[Input data — start]

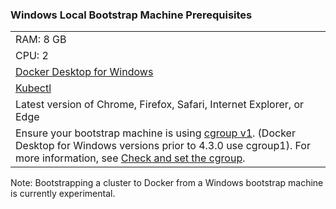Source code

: ### Windows Local Bootstrap Machine Prerequisites

||
|:--- |
|RAM: 8 GB|
|CPU: 2|
|[Docker Desktop for Windows](https://docs.docker.com/desktop/mac/release-notes/#docker-desktop-420)|
|[Kubectl](https://kubernetes.io/docs/tasks/tools/install-kubectl-windows/) |
|Latest version of Chrome, Firefox, Safari, Internet Explorer, or  Edge|
|Ensure your bootstrap machine is using [cgroup v1](https://man7.org/linux/man-pages/man7/cgroups.7.html). (Docker Desktop for Windows versions prior to 4.3.0 use cgroup1). For more information, see [Check and set the cgroup](../support-matrix/#check-and-set-the-cgroup).|

Note: Bootstrapping a cluster to Docker from a Windows bootstrap machine is currently experimental.
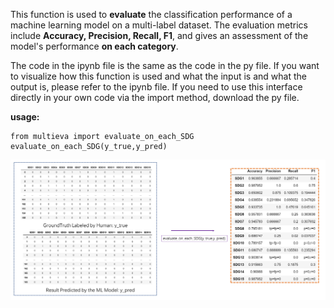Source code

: This function is used to **evaluate** the classification performance of a machine learning model on a multi-label dataset. The evaluation metrics include **Accuracy, Precision, Recall, F1**, and gives an assessment of the model's performance **on each category**.

The code in the ipynb file is the same as the code in the py file. If you want to visualize how this function is used and what the input is and what the output is, please refer to the ipynb file. If you need to use this interface directly in your own code via the import method, download the py file.

**usage:**
<pre><code>from multieva import evaluate_on_each_SDG
evaluate_on_each_SDG(y_true,y_pred)
</code></pre>
<img src="usage.jpg" alt="drawing" />
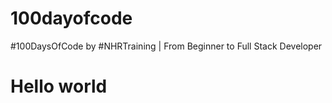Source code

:# 100dayofcode
#100DaysOfCode by #NHRTraining | From Beginner to Full Stack Developer

# Hello world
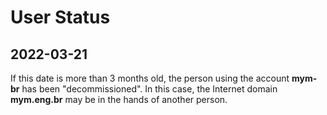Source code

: 
User Status
===========

2022-03-21
----------

If this date is more than 3 months old, the person using the account **mym-br**
has been "decommissioned".
In this case, the Internet domain **mym.eng.br** may be in the hands of another
person.
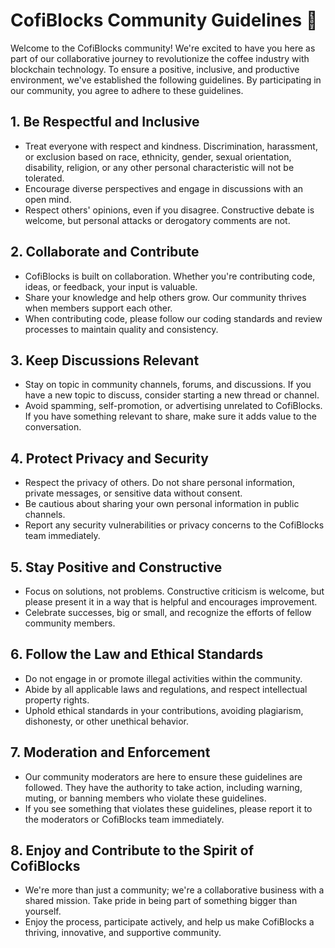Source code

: # CofiBlocks Community Guidelines 🌱

Welcome to the CofiBlocks community! We're excited to have you here as part of our collaborative journey to revolutionize the coffee industry with blockchain technology. To ensure a positive, inclusive, and productive environment, we've established the following guidelines. By participating in our community, you agree to adhere to these guidelines.

## 1. Be Respectful and Inclusive

- Treat everyone with respect and kindness. Discrimination, harassment, or exclusion based on race, ethnicity, gender, sexual orientation, disability, religion, or any other personal characteristic will not be tolerated.
- Encourage diverse perspectives and engage in discussions with an open mind.
- Respect others' opinions, even if you disagree. Constructive debate is welcome, but personal attacks or derogatory comments are not.

## 2. Collaborate and Contribute

- CofiBlocks is built on collaboration. Whether you're contributing code, ideas, or feedback, your input is valuable.
- Share your knowledge and help others grow. Our community thrives when members support each other.
- When contributing code, please follow our coding standards and review processes to maintain quality and consistency.

## 3. Keep Discussions Relevant

- Stay on topic in community channels, forums, and discussions. If you have a new topic to discuss, consider starting a new thread or channel.
- Avoid spamming, self-promotion, or advertising unrelated to CofiBlocks. If you have something relevant to share, make sure it adds value to the conversation.

## 4. Protect Privacy and Security

- Respect the privacy of others. Do not share personal information, private messages, or sensitive data without consent.
- Be cautious about sharing your own personal information in public channels.
- Report any security vulnerabilities or privacy concerns to the CofiBlocks team immediately.

## 5. Stay Positive and Constructive

- Focus on solutions, not problems. Constructive criticism is welcome, but please present it in a way that is helpful and encourages improvement.
- Celebrate successes, big or small, and recognize the efforts of fellow community members.

## 6. Follow the Law and Ethical Standards

- Do not engage in or promote illegal activities within the community.
- Abide by all applicable laws and regulations, and respect intellectual property rights.
- Uphold ethical standards in your contributions, avoiding plagiarism, dishonesty, or other unethical behavior.

## 7. Moderation and Enforcement

- Our community moderators are here to ensure these guidelines are followed. They have the authority to take action, including warning, muting, or banning members who violate these guidelines.
- If you see something that violates these guidelines, please report it to the moderators or CofiBlocks team immediately.

## 8. Enjoy and Contribute to the Spirit of CofiBlocks

- We're more than just a community; we're a collaborative business with a shared mission. Take pride in being part of something bigger than yourself.
- Enjoy the process, participate actively, and help us make CofiBlocks a thriving, innovative, and supportive community.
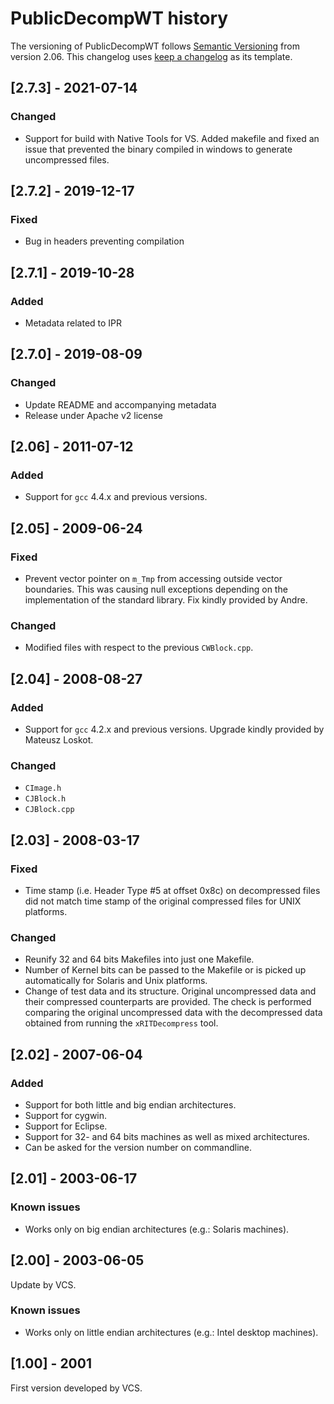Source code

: # PublicDecompWT history
The versioning of PublicDecompWT follows [Semantic Versioning](https://semver.org/) from version 2.06.
This changelog uses [keep a changelog](https://keepachangelog.com/en/1.0.0/) as its template.

## [2.7.3] - 2021-07-14
### Changed
- Support for build with Native Tools for VS. Added makefile and fixed an issue that prevented
the binary compiled in windows to generate uncompressed files.

## [2.7.2] - 2019-12-17
### Fixed
- Bug in headers preventing compilation

## [2.7.1] - 2019-10-28
### Added
- Metadata related to IPR

## [2.7.0] - 2019-08-09
### Changed
- Update README and accompanying metadata
- Release under Apache v2 license

## [2.06] - 2011-07-12
### Added
- Support for `gcc` 4.4.x and previous versions.

## [2.05] - 2009-06-24
### Fixed
- Prevent vector pointer on `m_Tmp` from accessing outside vector boundaries.
This was causing null exceptions depending on the implementation of the standard library.
Fix kindly provided by Andre.

### Changed
- Modified files with respect to the previous `CWBlock.cpp`.

## [2.04] - 2008-08-27
### Added
- Support for `gcc` 4.2.x and previous versions. Upgrade kindly provided by Mateusz Loskot.

### Changed
- `CImage.h`
- `CJBlock.h`
- `CJBlock.cpp`

## [2.03] - 2008-03-17
### Fixed
- Time stamp (i.e. Header Type #5 at offset 0x8c) on decompressed files did not match time stamp of the original compressed files for UNIX platforms.

### Changed
- Reunify 32 and 64 bits Makefiles into just one Makefile.
- Number of Kernel bits can be passed to the Makefile or is picked up automatically for Solaris and Unix platforms.
- Change of test data and its structure.
Original uncompressed data and their compressed counterparts are provided.
The check is performed comparing the original uncompressed data with the decompressed data obtained from running the `xRITDecompress` tool.

## [2.02] - 2007-06-04
### Added
- Support for both little and big endian architectures.
- Support for cygwin.
- Support for Eclipse.
- Support for 32- and 64 bits machines as well as mixed architectures.
- Can be asked for the version number on commandline.

## [2.01] - 2003-06-17
### Known issues
- Works only on big endian architectures (e.g.: Solaris machines).

## [2.00] - 2003-06-05
Update by VCS.
### Known issues
- Works only on little endian architectures (e.g.: Intel desktop machines).

## [1.00] - 2001
First version developed by VCS.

[Input data — finish]

Problem to solve »
Please set down, exactly and with no pictures, the lines in the entries above starting at the one holding "## 7. Moderation and Enforcement" and ending at the one holding "## [2.05] - 2009-06-24", ends included.

Result »
## 7. Moderation and Enforcement

- Our community moderators are here to ensure these guidelines are followed. They have the authority to take action, including warning, muting, or banning members who violate these guidelines.
- If you see something that violates these guidelines, please report it to the moderators or CofiBlocks team immediately.

## 8. Enjoy and Contribute to the Spirit of CofiBlocks

- We're more than just a community; we're a collaborative business with a shared mission. Take pride in being part of something bigger than yourself.
- Enjoy the process, participate actively, and help us make CofiBlocks a thriving, innovative, and supportive community.
Source code

: # PublicDecompWT history
The versioning of PublicDecompWT follows [Semantic Versioning](https://semver.org/) from version 2.06.
This changelog uses [keep a changelog](https://keepachangelog.com/en/1.0.0/) as its template.

## [2.7.3] - 2021-07-14
### Changed
- Support for build with Native Tools for VS. Added makefile and fixed an issue that prevented
the binary compiled in windows to generate uncompressed files.

## [2.7.2] - 2019-12-17
### Fixed
- Bug in headers preventing compilation

## [2.7.1] - 2019-10-28
### Added
- Metadata related to IPR

## [2.7.0] - 2019-08-09
### Changed
- Update README and accompanying metadata
- Release under Apache v2 license

## [2.06] - 2011-07-12
### Added
- Support for `gcc` 4.4.x and previous versions.

## [2.05] - 2009-06-24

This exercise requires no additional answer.